◆ Instructions to follow
Give the records below again, exactly as they appear.

____ Input data

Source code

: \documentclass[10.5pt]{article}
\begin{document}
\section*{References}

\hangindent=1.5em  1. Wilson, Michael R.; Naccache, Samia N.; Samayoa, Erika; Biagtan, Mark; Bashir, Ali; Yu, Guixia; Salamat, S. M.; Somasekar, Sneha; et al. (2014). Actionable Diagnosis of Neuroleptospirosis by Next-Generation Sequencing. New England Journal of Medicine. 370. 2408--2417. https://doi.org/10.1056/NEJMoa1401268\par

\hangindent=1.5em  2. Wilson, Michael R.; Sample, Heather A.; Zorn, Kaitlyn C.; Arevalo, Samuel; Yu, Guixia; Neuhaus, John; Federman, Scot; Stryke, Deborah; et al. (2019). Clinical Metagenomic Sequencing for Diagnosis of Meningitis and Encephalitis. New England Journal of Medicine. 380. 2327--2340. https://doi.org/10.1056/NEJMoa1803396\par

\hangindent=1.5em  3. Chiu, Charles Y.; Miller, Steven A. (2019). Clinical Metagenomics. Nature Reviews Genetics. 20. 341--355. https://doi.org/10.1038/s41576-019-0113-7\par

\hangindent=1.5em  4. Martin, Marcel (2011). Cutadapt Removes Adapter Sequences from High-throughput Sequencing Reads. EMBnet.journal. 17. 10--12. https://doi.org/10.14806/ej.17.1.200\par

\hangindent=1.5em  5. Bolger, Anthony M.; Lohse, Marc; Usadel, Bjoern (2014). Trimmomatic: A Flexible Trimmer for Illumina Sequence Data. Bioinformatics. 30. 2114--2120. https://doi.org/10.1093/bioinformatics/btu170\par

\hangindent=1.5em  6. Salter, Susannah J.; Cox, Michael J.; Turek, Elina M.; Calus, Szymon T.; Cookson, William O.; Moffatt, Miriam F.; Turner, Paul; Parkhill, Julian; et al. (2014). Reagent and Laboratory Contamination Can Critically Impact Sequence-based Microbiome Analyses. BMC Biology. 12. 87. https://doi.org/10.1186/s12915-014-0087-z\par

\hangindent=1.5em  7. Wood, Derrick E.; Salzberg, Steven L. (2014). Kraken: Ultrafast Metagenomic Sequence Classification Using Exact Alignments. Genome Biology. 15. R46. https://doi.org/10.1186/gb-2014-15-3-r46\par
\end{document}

________

◆ Exercise output
Source code

: \documentclass[10.5pt]{article}
\begin{document}
\section*{References}

\hangindent=1.5em  1. Wilson, Michael R.; Naccache, Samia N.; Samayoa, Erika; Biagtan, Mark; Bashir, Ali; Yu, Guixia; Salamat, S. M.; Somasekar, Sneha; et al. (2014). Actionable Diagnosis of Neuroleptospirosis by Next-Generation Sequencing. New England Journal of Medicine. 370. 2408--2417. https://doi.org/10.1056/NEJMoa1401268\par

\hangindent=1.5em  2. Wilson, Michael R.; Sample, Heather A.; Zorn, Kaitlyn C.; Arevalo, Samuel; Yu, Guixia; Neuhaus, John; Federman, Scot; Stryke, Deborah; et al. (2019). Clinical Metagenomic Sequencing for Diagnosis of Meningitis and Encephalitis. New England Journal of Medicine. 380. 2327--2340. https://doi.org/10.1056/NEJMoa1803396\par

\hangindent=1.5em  3. Chiu, Charles Y.; Miller, Steven A. (2019). Clinical Metagenomics. Nature Reviews Genetics. 20. 341--355. https://doi.org/10.1038/s41576-019-0113-7\par

\hangindent=1.5em  4. Martin, Marcel (2011). Cutadapt Removes Adapter Sequences from High-throughput Sequencing Reads. EMBnet.journal. 17. 10--12. https://doi.org/10.14806/ej.17.1.200\par

\hangindent=1.5em  5. Bolger, Anthony M.; Lohse, Marc; Usadel, Bjoern (2014). Trimmomatic: A Flexible Trimmer for Illumina Sequence Data. Bioinformatics. 30. 2114--2120. https://doi.org/10.1093/bioinformatics/btu170\par

\hangindent=1.5em  6. Salter, Susannah J.; Cox, Michael J.; Turek, Elina M.; Calus, Szymon T.; Cookson, William O.; Moffatt, Miriam F.; Turner, Paul; Parkhill, Julian; et al. (2014). Reagent and Laboratory Contamination Can Critically Impact Sequence-based Microbiome Analyses. BMC Biology. 12. 87. https://doi.org/10.1186/s12915-014-0087-z\par

\hangindent=1.5em  7. Wood, Derrick E.; Salzberg, Steven L. (2014). Kraken: Ultrafast Metagenomic Sequence Classification Using Exact Alignments. Genome Biology. 15. R46. https://doi.org/10.1186/gb-2014-15-3-r46\par
\end{document}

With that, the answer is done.